Last weekend quite a few people you know headed off to university: it’s that time of year that brings about fresh starts and big changes with the colouring, and falling, of the leaves. In a sense, this feels like more of a ‘new year’ than the actual New Year. And this weekend, you’ll also be driving up north to become a university student, in a tiny car bloated with the objects that make up your life.
In one way, it’s been a long time coming. You’ve had two years out of the traditional school system and have already left your teen years behind. You tried a distance learning degree, and even completed the first year, but you knew that wasn’t what you wanted to continue doing. So I think now is the right time. I don’t think many people ever feel completely ready to go to university, everyone has their own kinds of struggles, but I think at this point in time you’re as ready as you’ll ever be.

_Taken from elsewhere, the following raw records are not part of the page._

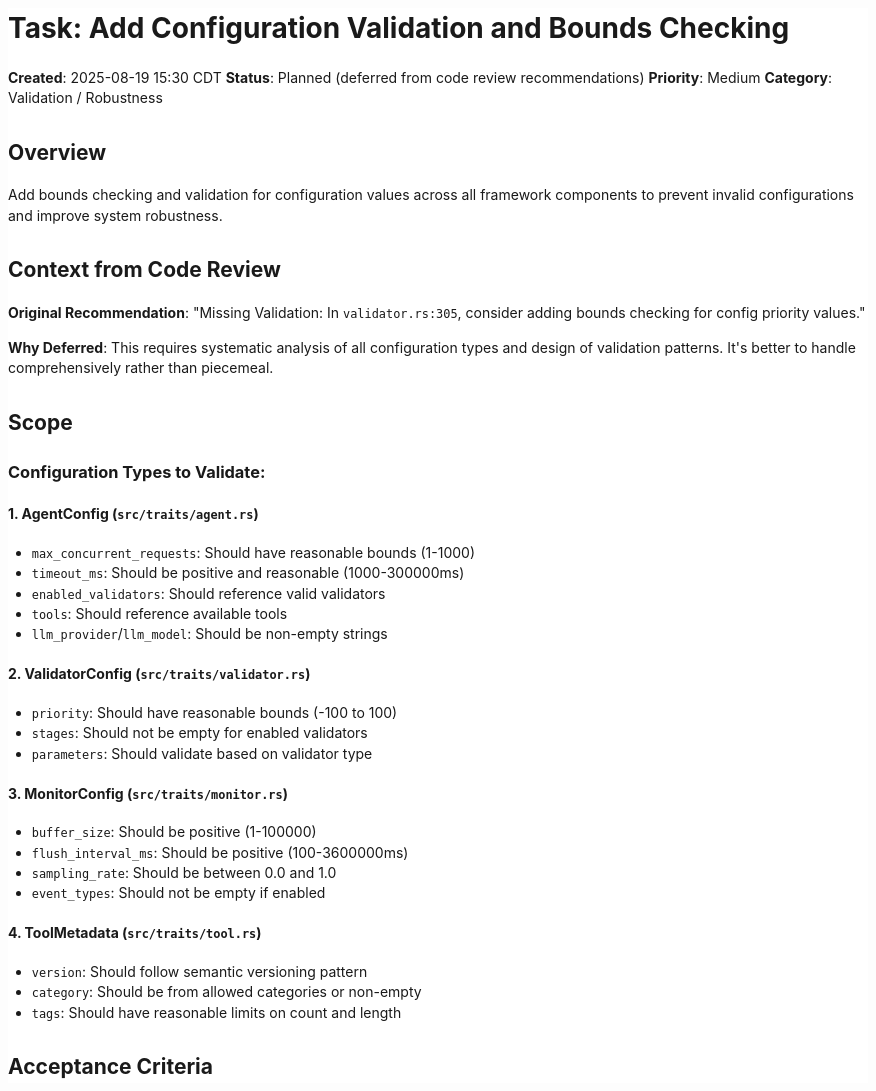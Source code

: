 # Task: Add Configuration Validation and Bounds Checking

**Created**: 2025-08-19 15:30 CDT
**Status**: Planned (deferred from code review recommendations)
**Priority**: Medium
**Category**: Validation / Robustness

## Overview

Add bounds checking and validation for configuration values across all framework components to prevent invalid configurations and improve system robustness.

## Context from Code Review

**Original Recommendation**: "Missing Validation: In `validator.rs:305`, consider adding bounds checking for config priority values."

**Why Deferred**: This requires systematic analysis of all configuration types and design of validation patterns. It's better to handle comprehensively rather than piecemeal.

## Scope

### Configuration Types to Validate:

#### 1. AgentConfig (`src/traits/agent.rs`)
- `max_concurrent_requests`: Should have reasonable bounds (1-1000)
- `timeout_ms`: Should be positive and reasonable (1000-300000ms) 
- `enabled_validators`: Should reference valid validators
- `tools`: Should reference available tools
- `llm_provider`/`llm_model`: Should be non-empty strings

#### 2. ValidatorConfig (`src/traits/validator.rs`)
- `priority`: Should have reasonable bounds (-100 to 100)
- `stages`: Should not be empty for enabled validators
- `parameters`: Should validate based on validator type

#### 3. MonitorConfig (`src/traits/monitor.rs`)  
- `buffer_size`: Should be positive (1-100000)
- `flush_interval_ms`: Should be positive (100-3600000ms)
- `sampling_rate`: Should be between 0.0 and 1.0
- `event_types`: Should not be empty if enabled

#### 4. ToolMetadata (`src/traits/tool.rs`)
- `version`: Should follow semantic versioning pattern
- `category`: Should be from allowed categories or non-empty
- `tags`: Should have reasonable limits on count and length

## Acceptance Criteria
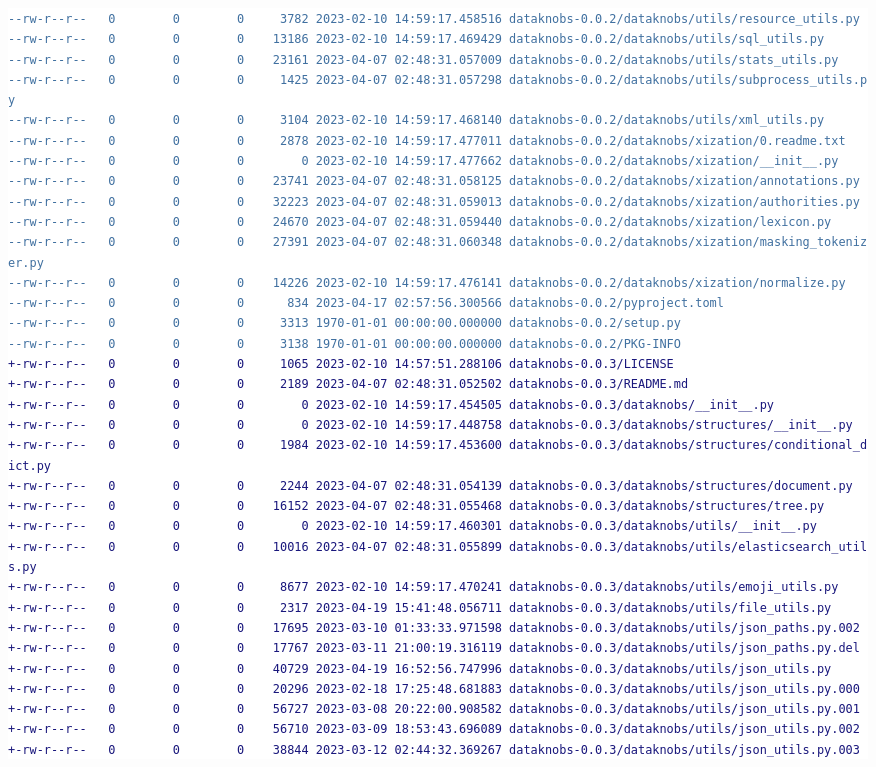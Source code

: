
 ```diff
--rw-r--r--   0        0        0     3782 2023-02-10 14:59:17.458516 dataknobs-0.0.2/dataknobs/utils/resource_utils.py
--rw-r--r--   0        0        0    13186 2023-02-10 14:59:17.469429 dataknobs-0.0.2/dataknobs/utils/sql_utils.py
--rw-r--r--   0        0        0    23161 2023-04-07 02:48:31.057009 dataknobs-0.0.2/dataknobs/utils/stats_utils.py
--rw-r--r--   0        0        0     1425 2023-04-07 02:48:31.057298 dataknobs-0.0.2/dataknobs/utils/subprocess_utils.py
--rw-r--r--   0        0        0     3104 2023-02-10 14:59:17.468140 dataknobs-0.0.2/dataknobs/utils/xml_utils.py
--rw-r--r--   0        0        0     2878 2023-02-10 14:59:17.477011 dataknobs-0.0.2/dataknobs/xization/0.readme.txt
--rw-r--r--   0        0        0        0 2023-02-10 14:59:17.477662 dataknobs-0.0.2/dataknobs/xization/__init__.py
--rw-r--r--   0        0        0    23741 2023-04-07 02:48:31.058125 dataknobs-0.0.2/dataknobs/xization/annotations.py
--rw-r--r--   0        0        0    32223 2023-04-07 02:48:31.059013 dataknobs-0.0.2/dataknobs/xization/authorities.py
--rw-r--r--   0        0        0    24670 2023-04-07 02:48:31.059440 dataknobs-0.0.2/dataknobs/xization/lexicon.py
--rw-r--r--   0        0        0    27391 2023-04-07 02:48:31.060348 dataknobs-0.0.2/dataknobs/xization/masking_tokenizer.py
--rw-r--r--   0        0        0    14226 2023-02-10 14:59:17.476141 dataknobs-0.0.2/dataknobs/xization/normalize.py
--rw-r--r--   0        0        0      834 2023-04-17 02:57:56.300566 dataknobs-0.0.2/pyproject.toml
--rw-r--r--   0        0        0     3313 1970-01-01 00:00:00.000000 dataknobs-0.0.2/setup.py
--rw-r--r--   0        0        0     3138 1970-01-01 00:00:00.000000 dataknobs-0.0.2/PKG-INFO
+-rw-r--r--   0        0        0     1065 2023-02-10 14:57:51.288106 dataknobs-0.0.3/LICENSE
+-rw-r--r--   0        0        0     2189 2023-04-07 02:48:31.052502 dataknobs-0.0.3/README.md
+-rw-r--r--   0        0        0        0 2023-02-10 14:59:17.454505 dataknobs-0.0.3/dataknobs/__init__.py
+-rw-r--r--   0        0        0        0 2023-02-10 14:59:17.448758 dataknobs-0.0.3/dataknobs/structures/__init__.py
+-rw-r--r--   0        0        0     1984 2023-02-10 14:59:17.453600 dataknobs-0.0.3/dataknobs/structures/conditional_dict.py
+-rw-r--r--   0        0        0     2244 2023-04-07 02:48:31.054139 dataknobs-0.0.3/dataknobs/structures/document.py
+-rw-r--r--   0        0        0    16152 2023-04-07 02:48:31.055468 dataknobs-0.0.3/dataknobs/structures/tree.py
+-rw-r--r--   0        0        0        0 2023-02-10 14:59:17.460301 dataknobs-0.0.3/dataknobs/utils/__init__.py
+-rw-r--r--   0        0        0    10016 2023-04-07 02:48:31.055899 dataknobs-0.0.3/dataknobs/utils/elasticsearch_utils.py
+-rw-r--r--   0        0        0     8677 2023-02-10 14:59:17.470241 dataknobs-0.0.3/dataknobs/utils/emoji_utils.py
+-rw-r--r--   0        0        0     2317 2023-04-19 15:41:48.056711 dataknobs-0.0.3/dataknobs/utils/file_utils.py
+-rw-r--r--   0        0        0    17695 2023-03-10 01:33:33.971598 dataknobs-0.0.3/dataknobs/utils/json_paths.py.002
+-rw-r--r--   0        0        0    17767 2023-03-11 21:00:19.316119 dataknobs-0.0.3/dataknobs/utils/json_paths.py.del
+-rw-r--r--   0        0        0    40729 2023-04-19 16:52:56.747996 dataknobs-0.0.3/dataknobs/utils/json_utils.py
+-rw-r--r--   0        0        0    20296 2023-02-18 17:25:48.681883 dataknobs-0.0.3/dataknobs/utils/json_utils.py.000
+-rw-r--r--   0        0        0    56727 2023-03-08 20:22:00.908582 dataknobs-0.0.3/dataknobs/utils/json_utils.py.001
+-rw-r--r--   0        0        0    56710 2023-03-09 18:53:43.696089 dataknobs-0.0.3/dataknobs/utils/json_utils.py.002
+-rw-r--r--   0        0        0    38844 2023-03-12 02:44:32.369267 dataknobs-0.0.3/dataknobs/utils/json_utils.py.003
```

I really hope anxiety doesn’t get too much in the way of you making the most of this. It stopped you from going to uni completely last year, so you’ve come a long way since then. I don’t want you to have to just cope with it all though, is it too much for me to hope that you enjoy your time there?
I’m not sure I have one coherent train of thought that I’d like to share with you at this stage. Big life changes aren’t really that easy to simplify. But I do have a couple of thoughts I’d like you to hold onto as you navigate your way through the first few months of university:
Study hard but try not to overwhelm yourself with pressure. Studying is not the be-all and end-all of life, and you’re going to university for more than just a degree – otherwise you could’ve just stuck with the distance learning method.

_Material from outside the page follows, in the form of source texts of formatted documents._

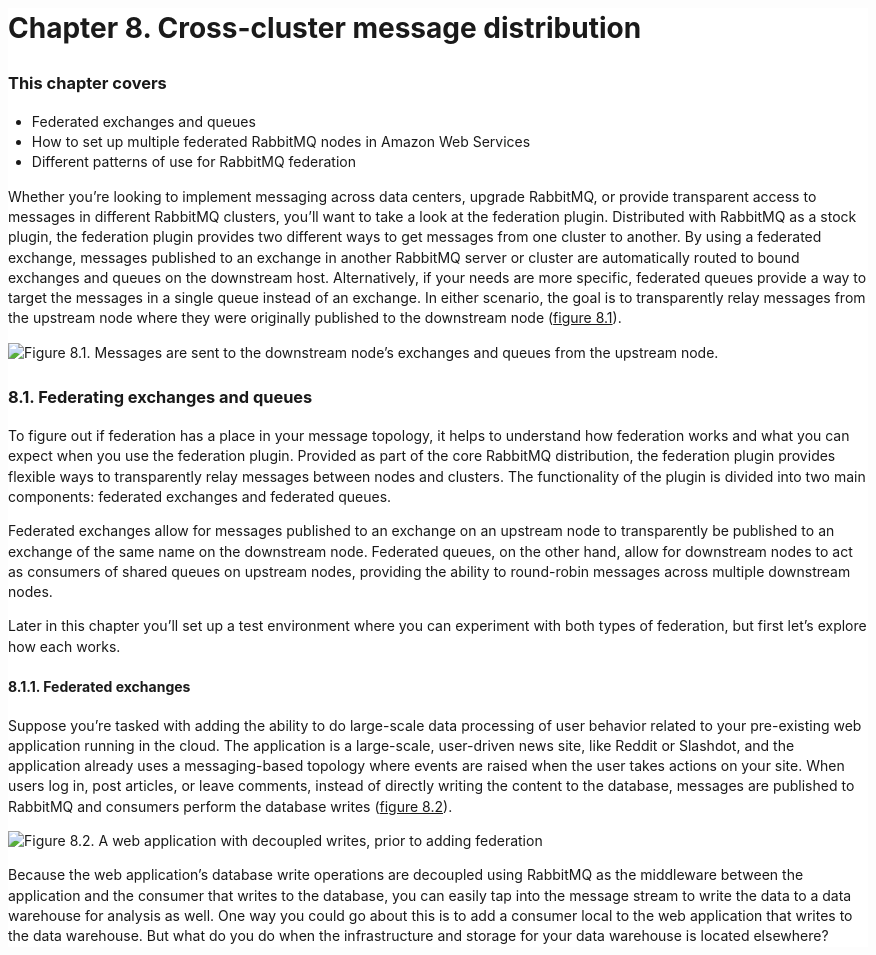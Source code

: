 # Chapter 8. Cross-cluster message distribution

### This chapter covers

- Federated exchanges and queues
- How to set up multiple federated RabbitMQ nodes in Amazon Web Services
- Different patterns of use for RabbitMQ federation

Whether you’re looking to implement messaging across data centers, upgrade RabbitMQ, or provide transparent access to messages in different RabbitMQ clusters, you’ll want to take a look at the federation plugin. Distributed with RabbitMQ as a stock plugin, the federation plugin provides two different ways to get messages from one cluster to another. By using a federated exchange, messages published to an exchange in another RabbitMQ server or cluster are automatically routed to bound exchanges and queues on the downstream host. Alternatively, if your needs are more specific, federated queues provide a way to target the messages in a single queue instead of an exchange. In either scenario, the goal is to transparently relay messages from the upstream node where they were originally published to the downstream node ([figure 8.1](https://livebook.manning.com/book/rabbitmq-in-depth/chapter-8/ch08fig01)).

![Figure 8.1. Messages are sent to the downstream node’s exchanges and queues from the upstream node.](https://drek4537l1klr.cloudfront.net/roy/Figures/08fig01.jpg)

### 8.1. Federating exchanges and queues

To figure out if federation has a place in your message topology, it helps to understand how federation works and what you can expect when you use the federation plugin. Provided as part of the core RabbitMQ distribution, the federation plugin provides flexible ways to transparently relay messages between nodes and clusters. The functionality of the plugin is divided into two main components: federated exchanges and federated queues.

Federated exchanges allow for messages published to an exchange on an upstream node to transparently be published to an exchange of the same name on the downstream node. Federated queues, on the other hand, allow for downstream nodes to act as consumers of shared queues on upstream nodes, providing the ability to round-robin messages across multiple downstream nodes.

Later in this chapter you’ll set up a test environment where you can experiment with both types of federation, but first let’s explore how each works.

#### 8.1.1. Federated exchanges

Suppose you’re tasked with adding the ability to do large-scale data processing of user behavior related to your pre-existing web application running in the cloud. The application is a large-scale, user-driven news site, like Reddit or Slashdot, and the application already uses a messaging-based topology where events are raised when the user takes actions on your site. When users log in, post articles, or leave comments, instead of directly writing the content to the database, messages are published to RabbitMQ and consumers perform the database writes ([figure 8.2](https://livebook.manning.com/book/rabbitmq-in-depth/chapter-8/ch08fig02)).

![Figure 8.2. A web application with decoupled writes, prior to adding federation](https://drek4537l1klr.cloudfront.net/roy/Figures/08fig02_alt.jpg)

Because the web application’s database write operations are decoupled using RabbitMQ as the middleware between the application and the consumer that writes to the database, you can easily tap into the message stream to write the data to a data warehouse for analysis as well. One way you could go about this is to add a consumer local to the web application that writes to the data warehouse. But what do you do when the infrastructure and storage for your data warehouse is located elsewhere?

Put effort into putting yourself out there to meet new people but don’t feel like you have to be someone you’re not or put yourself in situations that aren’t what you want. Throughout all of your other educational experiences, you never actively sought out friendships, you let them come to you. This is a time to challenge that.

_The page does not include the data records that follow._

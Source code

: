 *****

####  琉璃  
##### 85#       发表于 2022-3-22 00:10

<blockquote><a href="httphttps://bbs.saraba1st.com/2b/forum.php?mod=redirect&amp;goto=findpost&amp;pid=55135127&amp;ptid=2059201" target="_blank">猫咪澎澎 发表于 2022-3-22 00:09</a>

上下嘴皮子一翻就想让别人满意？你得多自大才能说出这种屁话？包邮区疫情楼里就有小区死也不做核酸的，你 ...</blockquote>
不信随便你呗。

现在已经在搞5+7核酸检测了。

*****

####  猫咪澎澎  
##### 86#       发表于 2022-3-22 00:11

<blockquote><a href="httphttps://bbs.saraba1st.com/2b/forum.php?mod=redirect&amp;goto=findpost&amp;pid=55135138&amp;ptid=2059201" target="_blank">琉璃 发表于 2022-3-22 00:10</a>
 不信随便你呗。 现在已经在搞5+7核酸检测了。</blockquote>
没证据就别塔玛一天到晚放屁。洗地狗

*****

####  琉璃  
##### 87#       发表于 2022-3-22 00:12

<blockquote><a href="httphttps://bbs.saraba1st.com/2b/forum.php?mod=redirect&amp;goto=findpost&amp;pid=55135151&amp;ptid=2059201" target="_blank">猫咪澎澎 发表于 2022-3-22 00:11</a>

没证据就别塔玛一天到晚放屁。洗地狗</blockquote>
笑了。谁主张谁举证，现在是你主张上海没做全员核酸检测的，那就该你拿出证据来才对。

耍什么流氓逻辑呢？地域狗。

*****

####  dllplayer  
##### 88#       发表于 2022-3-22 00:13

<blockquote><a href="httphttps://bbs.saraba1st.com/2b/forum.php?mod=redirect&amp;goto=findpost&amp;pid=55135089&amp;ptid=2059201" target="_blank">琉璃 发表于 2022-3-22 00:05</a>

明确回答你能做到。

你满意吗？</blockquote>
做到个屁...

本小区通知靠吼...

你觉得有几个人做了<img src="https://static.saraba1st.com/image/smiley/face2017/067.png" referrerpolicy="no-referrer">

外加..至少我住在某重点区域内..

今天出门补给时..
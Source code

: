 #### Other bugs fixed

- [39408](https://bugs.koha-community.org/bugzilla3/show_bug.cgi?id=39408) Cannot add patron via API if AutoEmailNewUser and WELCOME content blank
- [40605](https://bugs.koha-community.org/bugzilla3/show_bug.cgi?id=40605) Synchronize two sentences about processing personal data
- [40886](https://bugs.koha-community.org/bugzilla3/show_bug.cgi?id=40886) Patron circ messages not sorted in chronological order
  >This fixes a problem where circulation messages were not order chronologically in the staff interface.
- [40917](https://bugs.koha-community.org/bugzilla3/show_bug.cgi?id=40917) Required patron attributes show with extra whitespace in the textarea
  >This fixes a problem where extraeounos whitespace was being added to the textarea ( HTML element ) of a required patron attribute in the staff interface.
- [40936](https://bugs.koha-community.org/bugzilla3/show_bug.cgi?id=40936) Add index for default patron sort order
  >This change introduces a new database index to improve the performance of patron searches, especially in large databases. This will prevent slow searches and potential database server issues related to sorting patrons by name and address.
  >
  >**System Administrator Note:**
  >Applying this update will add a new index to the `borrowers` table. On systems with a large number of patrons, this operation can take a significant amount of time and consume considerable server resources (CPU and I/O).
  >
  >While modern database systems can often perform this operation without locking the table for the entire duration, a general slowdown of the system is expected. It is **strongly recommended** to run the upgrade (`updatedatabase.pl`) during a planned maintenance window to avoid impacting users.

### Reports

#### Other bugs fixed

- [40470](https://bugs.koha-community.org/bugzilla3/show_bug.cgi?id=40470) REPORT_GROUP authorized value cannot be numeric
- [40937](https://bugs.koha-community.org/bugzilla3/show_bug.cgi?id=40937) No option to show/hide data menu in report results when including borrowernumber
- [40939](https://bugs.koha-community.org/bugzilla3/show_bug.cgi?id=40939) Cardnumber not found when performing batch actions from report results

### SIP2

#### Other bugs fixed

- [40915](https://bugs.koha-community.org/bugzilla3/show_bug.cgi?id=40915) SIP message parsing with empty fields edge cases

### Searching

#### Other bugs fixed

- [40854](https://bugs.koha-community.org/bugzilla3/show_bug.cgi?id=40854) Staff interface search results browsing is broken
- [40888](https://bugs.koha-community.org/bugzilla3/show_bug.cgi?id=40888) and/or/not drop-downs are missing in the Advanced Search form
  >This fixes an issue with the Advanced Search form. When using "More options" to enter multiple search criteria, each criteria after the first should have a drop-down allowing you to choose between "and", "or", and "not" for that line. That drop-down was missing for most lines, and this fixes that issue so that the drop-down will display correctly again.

If, no when, you find things hard, persist and fight: you are wonderfully stubborn and I know you won’t give up easily. You can ask for help, that doesn’t make you weak.
But please, if it’s all too painful know that it’s okay to quit. Quitting something is not necessarily a bad thing – I don’t want you to feel like you’re on the verge of leaving all the time but I do think it’s important to know that it’s okay to change things if you’re unhappy.
The destruction of your mental health is not worth a degree; there are always other options. You will find a window to climb through, even if every door is locked. You don’t need to think about that now though, only if it comes to that.
Most importantly, I believe in you. I believe you can do this.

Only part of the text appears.